### Given entries
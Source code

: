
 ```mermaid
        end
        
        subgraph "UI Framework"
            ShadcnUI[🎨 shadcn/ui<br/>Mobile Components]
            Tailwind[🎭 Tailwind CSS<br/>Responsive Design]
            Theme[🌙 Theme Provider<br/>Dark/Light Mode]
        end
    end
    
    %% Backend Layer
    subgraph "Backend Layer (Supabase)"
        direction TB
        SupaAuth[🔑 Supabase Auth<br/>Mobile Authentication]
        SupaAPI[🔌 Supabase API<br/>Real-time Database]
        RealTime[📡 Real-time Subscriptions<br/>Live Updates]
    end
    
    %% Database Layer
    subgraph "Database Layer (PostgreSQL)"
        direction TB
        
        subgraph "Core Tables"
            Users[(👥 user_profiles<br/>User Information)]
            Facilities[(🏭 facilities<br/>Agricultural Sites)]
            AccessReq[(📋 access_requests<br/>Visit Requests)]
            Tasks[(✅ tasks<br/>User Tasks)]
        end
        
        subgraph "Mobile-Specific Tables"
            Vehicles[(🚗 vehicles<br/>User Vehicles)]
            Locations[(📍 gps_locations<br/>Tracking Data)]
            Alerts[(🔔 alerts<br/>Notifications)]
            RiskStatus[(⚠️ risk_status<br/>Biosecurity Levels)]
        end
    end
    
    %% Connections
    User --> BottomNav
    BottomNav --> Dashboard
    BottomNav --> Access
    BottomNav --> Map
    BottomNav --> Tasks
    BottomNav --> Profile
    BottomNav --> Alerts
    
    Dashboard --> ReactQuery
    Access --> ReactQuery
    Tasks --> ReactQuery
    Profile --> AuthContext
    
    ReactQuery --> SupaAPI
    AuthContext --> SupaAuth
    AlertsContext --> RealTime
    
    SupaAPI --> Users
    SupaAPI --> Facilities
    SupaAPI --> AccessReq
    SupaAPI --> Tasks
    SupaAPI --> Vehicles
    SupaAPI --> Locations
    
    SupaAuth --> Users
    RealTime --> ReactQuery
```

...

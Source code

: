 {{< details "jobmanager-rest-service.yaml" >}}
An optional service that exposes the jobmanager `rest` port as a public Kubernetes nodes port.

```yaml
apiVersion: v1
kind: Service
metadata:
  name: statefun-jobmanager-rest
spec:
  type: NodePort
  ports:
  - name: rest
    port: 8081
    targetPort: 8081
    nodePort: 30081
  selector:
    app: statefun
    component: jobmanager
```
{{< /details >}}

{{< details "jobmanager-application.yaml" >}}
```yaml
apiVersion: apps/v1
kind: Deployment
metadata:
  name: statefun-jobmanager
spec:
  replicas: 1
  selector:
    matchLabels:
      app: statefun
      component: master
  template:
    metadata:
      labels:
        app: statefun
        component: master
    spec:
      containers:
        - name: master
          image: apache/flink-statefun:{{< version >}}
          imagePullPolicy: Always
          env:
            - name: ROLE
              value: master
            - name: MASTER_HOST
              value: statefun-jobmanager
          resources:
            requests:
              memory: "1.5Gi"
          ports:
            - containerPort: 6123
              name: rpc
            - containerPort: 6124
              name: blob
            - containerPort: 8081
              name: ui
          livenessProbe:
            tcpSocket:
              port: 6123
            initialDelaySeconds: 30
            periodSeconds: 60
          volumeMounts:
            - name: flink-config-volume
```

### Problem statement
Each line of the records that contains the string "Dashboard" must be copied.

### The completed task
    BottomNav --> Dashboard
    Dashboard --> ReactQuery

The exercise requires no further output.